What to work on:
Restate the data that follows exactly as it stands, beginning with the first line and ending with the line that contains "- ✅ Design responsive avec Bootstrap".

Records excerpted from a collection:
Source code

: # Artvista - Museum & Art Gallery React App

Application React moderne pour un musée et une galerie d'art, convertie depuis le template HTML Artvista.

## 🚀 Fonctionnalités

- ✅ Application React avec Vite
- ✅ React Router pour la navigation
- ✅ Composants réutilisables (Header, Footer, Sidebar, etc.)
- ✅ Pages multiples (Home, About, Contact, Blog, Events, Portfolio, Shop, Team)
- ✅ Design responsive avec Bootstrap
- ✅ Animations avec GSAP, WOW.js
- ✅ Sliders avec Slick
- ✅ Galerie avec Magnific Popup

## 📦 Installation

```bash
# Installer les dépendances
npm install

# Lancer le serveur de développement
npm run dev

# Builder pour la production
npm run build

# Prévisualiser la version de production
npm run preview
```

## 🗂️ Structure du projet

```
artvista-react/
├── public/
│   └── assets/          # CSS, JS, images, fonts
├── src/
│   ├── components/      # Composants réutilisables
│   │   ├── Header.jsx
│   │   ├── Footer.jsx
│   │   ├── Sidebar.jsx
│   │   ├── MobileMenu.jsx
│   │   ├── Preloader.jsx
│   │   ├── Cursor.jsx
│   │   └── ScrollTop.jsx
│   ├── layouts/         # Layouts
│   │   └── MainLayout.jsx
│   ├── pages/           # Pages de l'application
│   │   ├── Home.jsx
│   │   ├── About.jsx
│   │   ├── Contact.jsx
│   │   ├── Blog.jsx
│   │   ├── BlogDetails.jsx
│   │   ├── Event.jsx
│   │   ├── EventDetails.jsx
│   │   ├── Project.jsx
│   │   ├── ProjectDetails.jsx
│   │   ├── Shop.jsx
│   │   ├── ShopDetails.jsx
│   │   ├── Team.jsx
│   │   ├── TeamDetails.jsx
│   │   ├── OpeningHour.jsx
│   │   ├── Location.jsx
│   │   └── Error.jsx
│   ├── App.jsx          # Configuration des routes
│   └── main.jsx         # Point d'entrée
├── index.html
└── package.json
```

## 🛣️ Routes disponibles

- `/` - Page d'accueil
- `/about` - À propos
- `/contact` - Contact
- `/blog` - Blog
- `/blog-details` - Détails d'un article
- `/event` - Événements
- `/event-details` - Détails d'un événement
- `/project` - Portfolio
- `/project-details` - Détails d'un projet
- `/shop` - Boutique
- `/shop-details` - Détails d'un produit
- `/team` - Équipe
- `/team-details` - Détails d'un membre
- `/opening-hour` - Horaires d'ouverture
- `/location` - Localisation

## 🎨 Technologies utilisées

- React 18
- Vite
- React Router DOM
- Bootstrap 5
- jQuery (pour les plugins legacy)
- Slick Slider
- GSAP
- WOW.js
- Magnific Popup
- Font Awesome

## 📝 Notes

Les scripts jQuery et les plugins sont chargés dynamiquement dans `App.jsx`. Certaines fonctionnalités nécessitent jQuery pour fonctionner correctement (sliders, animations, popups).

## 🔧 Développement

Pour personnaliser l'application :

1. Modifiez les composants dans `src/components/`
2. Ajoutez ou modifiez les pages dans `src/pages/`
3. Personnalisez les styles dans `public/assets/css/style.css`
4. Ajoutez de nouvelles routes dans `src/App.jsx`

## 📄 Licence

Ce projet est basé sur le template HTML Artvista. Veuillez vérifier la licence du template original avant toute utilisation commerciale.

Exercise answer:
Source code

: # Artvista - Museum & Art Gallery React App

Application React moderne pour un musée et une galerie d'art, convertie depuis le template HTML Artvista.

## 🚀 Fonctionnalités

- ✅ Application React avec Vite
- ✅ React Router pour la navigation
- ✅ Composants réutilisables (Header, Footer, Sidebar, etc.)
- ✅ Pages multiples (Home, About, Contact, Blog, Events, Portfolio, Shop, Team)
- ✅ Design responsive avec Bootstrap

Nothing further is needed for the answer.